(Source records)
====
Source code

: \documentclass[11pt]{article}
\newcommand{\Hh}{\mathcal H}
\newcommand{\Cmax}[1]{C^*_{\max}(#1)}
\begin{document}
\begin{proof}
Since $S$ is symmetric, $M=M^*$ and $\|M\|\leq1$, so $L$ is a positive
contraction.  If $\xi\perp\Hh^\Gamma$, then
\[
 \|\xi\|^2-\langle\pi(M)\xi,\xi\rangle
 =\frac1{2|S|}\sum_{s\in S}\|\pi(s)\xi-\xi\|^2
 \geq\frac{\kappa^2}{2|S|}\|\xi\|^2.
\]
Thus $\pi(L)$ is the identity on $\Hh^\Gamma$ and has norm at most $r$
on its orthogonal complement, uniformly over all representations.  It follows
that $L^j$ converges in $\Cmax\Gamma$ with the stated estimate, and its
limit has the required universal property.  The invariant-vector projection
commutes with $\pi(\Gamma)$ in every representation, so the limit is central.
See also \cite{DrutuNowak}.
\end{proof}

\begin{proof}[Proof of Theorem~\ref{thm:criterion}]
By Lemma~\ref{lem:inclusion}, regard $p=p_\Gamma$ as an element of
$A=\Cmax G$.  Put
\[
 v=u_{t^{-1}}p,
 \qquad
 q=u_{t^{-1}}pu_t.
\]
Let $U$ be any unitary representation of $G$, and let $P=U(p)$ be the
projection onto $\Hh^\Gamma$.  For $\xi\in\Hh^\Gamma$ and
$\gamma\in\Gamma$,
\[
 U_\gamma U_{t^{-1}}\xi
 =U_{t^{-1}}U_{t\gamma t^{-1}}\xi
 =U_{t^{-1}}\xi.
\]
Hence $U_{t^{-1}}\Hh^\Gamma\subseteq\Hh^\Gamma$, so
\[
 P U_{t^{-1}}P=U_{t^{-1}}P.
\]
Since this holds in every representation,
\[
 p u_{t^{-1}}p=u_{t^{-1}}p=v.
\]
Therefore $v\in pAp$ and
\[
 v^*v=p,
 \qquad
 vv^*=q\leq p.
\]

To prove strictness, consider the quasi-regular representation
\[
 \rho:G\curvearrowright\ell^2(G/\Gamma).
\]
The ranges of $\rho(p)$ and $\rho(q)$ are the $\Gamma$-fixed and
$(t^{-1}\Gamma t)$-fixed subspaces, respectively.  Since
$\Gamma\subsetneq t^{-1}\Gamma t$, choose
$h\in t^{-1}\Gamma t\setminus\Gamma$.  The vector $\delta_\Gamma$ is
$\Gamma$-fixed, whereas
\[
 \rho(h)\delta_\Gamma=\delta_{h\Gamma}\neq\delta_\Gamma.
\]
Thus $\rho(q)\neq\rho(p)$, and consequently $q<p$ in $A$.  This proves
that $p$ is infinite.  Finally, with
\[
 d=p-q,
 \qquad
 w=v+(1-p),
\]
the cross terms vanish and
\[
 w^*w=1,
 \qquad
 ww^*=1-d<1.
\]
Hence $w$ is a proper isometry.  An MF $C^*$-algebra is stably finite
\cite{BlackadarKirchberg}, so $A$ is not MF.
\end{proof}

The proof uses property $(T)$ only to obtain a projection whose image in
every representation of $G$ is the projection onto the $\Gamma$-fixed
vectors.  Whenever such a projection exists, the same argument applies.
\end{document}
====
TASK DIRECTIONS
Return all of the data above verbatim.

ANSWER FOR THIS EXERCISE
Source code

: \documentclass[11pt]{article}
\newcommand{\Hh}{\mathcal H}
\newcommand{\Cmax}[1]{C^*_{\max}(#1)}
\begin{document}
\begin{proof}
Since $S$ is symmetric, $M=M^*$ and $\|M\|\leq1$, so $L$ is a positive
contraction.  If $\xi\perp\Hh^\Gamma$, then
\[
 \|\xi\|^2-\langle\pi(M)\xi,\xi\rangle
 =\frac1{2|S|}\sum_{s\in S}\|\pi(s)\xi-\xi\|^2
 \geq\frac{\kappa^2}{2|S|}\|\xi\|^2.
\]
Thus $\pi(L)$ is the identity on $\Hh^\Gamma$ and has norm at most $r$
on its orthogonal complement, uniformly over all representations.  It follows
that $L^j$ converges in $\Cmax\Gamma$ with the stated estimate, and its
limit has the required universal property.  The invariant-vector projection
commutes with $\pi(\Gamma)$ in every representation, so the limit is central.
See also \cite{DrutuNowak}.
\end{proof}

\begin{proof}[Proof of Theorem~\ref{thm:criterion}]
By Lemma~\ref{lem:inclusion}, regard $p=p_\Gamma$ as an element of
$A=\Cmax G$.  Put
\[
 v=u_{t^{-1}}p,
 \qquad
 q=u_{t^{-1}}pu_t.
\]
Let $U$ be any unitary representation of $G$, and let $P=U(p)$ be the
projection onto $\Hh^\Gamma$.  For $\xi\in\Hh^\Gamma$ and
$\gamma\in\Gamma$,
\[
 U_\gamma U_{t^{-1}}\xi
 =U_{t^{-1}}U_{t\gamma t^{-1}}\xi
 =U_{t^{-1}}\xi.
\]
Hence $U_{t^{-1}}\Hh^\Gamma\subseteq\Hh^\Gamma$, so
\[
 P U_{t^{-1}}P=U_{t^{-1}}P.
\]
Since this holds in every representation,
\[
 p u_{t^{-1}}p=u_{t^{-1}}p=v.
\]
Therefore $v\in pAp$ and
\[
 v^*v=p,
 \qquad
 vv^*=q\leq p.
\]

To prove strictness, consider the quasi-regular representation
\[
 \rho:G\curvearrowright\ell^2(G/\Gamma).
\]
The ranges of $\rho(p)$ and $\rho(q)$ are the $\Gamma$-fixed and
$(t^{-1}\Gamma t)$-fixed subspaces, respectively.  Since
$\Gamma\subsetneq t^{-1}\Gamma t$, choose
$h\in t^{-1}\Gamma t\setminus\Gamma$.  The vector $\delta_\Gamma$ is
$\Gamma$-fixed, whereas
\[
 \rho(h)\delta_\Gamma=\delta_{h\Gamma}\neq\delta_\Gamma.
\]
Thus $\rho(q)\neq\rho(p)$, and consequently $q<p$ in $A$.  This proves
that $p$ is infinite.  Finally, with
\[
 d=p-q,
 \qquad
 w=v+(1-p),
\]
the cross terms vanish and
\[
 w^*w=1,
 \qquad
 ww^*=1-d<1.
\]
Hence $w$ is a proper isometry.  An MF $C^*$-algebra is stably finite
\cite{BlackadarKirchberg}, so $A$ is not MF.
\end{proof}

The proof uses property $(T)$ only to obtain a projection whose image in
every representation of $G$ is the projection onto the $\Gamma$-fixed
vectors.  Whenever such a projection exists, the same argument applies.
\end{document}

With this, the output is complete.